Common Interview Questions and How to Answer Them

Anonymous - Posted: 6th of September 2012

Almost everyone will experience an interview at some point when they are searching for a new job. These can be scary situations, only made worse by the fact that we have no idea what is going to be asked. Firstly take a deep breath and try to stay calm. Nerves can be an interviewee’s worst nightmare, making even the best sweat like a crazy and splutter tons of nonsense. One of the best ways to overcome these nerves is to feel prepared. While researching the company is going to be one of your most useful weapons, there are only so many facts that you can remember before having a brain overload (make sure you do find the most relevant information!). In addition to this bit of homework, you will want to make sure you are ready for some of the most common questions interviewers like to ask. Here are a few of them and some advice on not just answering them, but answering them well.
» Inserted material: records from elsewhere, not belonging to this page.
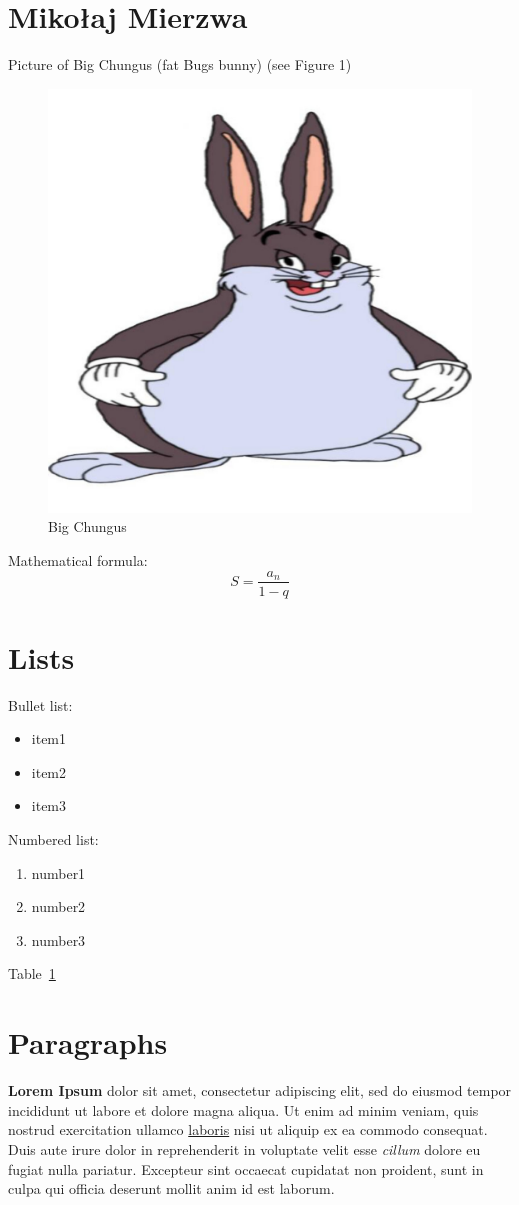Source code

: \section{Mikołaj Mierzwa}
\label{sec:mm}

Picture of Big Chungus (fat Bugs bunny) (see Figure 1)
\begin{figure}[htbp]
    \centering
    \includegraphics[width=0.5\linewidth]{pictures/chungus.jpg}
    \caption{Big Chungus}
    \label{fig:enter-label}
\end{figure}

Mathematical formula: \[S = \frac{a_n}{1 - q}\]

\section*{Lists}

Bullet list:
\begin{itemize}
 \item item1
 \item item2
 \item item3
\end{itemize}


\hfill \break
Numbered list:
\begin{enumerate}
 \item number1
 \item number2
 \item number3
\end{enumerate}

\newpage

\par Table~\ref{sec:mm} 

\section*{Paragraphs}
\par \textbf{Lorem Ipsum} dolor sit amet, consectetur adipiscing elit, sed do eiusmod tempor incididunt ut labore et dolore magna aliqua. Ut enim ad minim veniam, quis nostrud exercitation ullamco \underline{laboris} nisi ut aliquip ex ea commodo consequat. Duis aute irure dolor in reprehenderit in voluptate velit esse \textit{cillum} dolore eu fugiat nulla pariatur. Excepteur sint occaecat cupidatat non proident, sunt in culpa qui officia deserunt mollit anim id est laborum.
(Q) Why do you want this job?

This question is often asked near the beginning of an interview as it provides the interviewer with an initial impression of the person that is being interviewed. As mentioned previously, researching the company is crucial, and it is for questions like this that it is an extremely useful tool. When answering, think truthfully about what you have considered the benefits of the job to be; avoid stating that the pay is good or that you like the short working hours as such a response does not boast any of your appealing traits. If you are able to link your interests and qualifications to the roles expected of you, it shows the interviewer that you have prepared for the interview, are an enthusiastic individual, and that the job suits you as much as you suit the job. To add quality content to your answer, you may also be able to express how the job is well suited to your career goals. Consequently, this can make you increasingly motivated to work well within the role that you have applied for.

(Q) Do you work well within a team?

YES! This is the answer that every employer wants to hear. Organisations function best with a solid team of employees, but solely stating this one word is not enough to sell yourself during an interview. You will want to make sure you develop your answer with one or two examples and explain how you like to get involved within the group. If you have an interesting experience to share with your interviewer, it may offer a great opportunity to interact more comfortably, whilst also appearing enthusiastic.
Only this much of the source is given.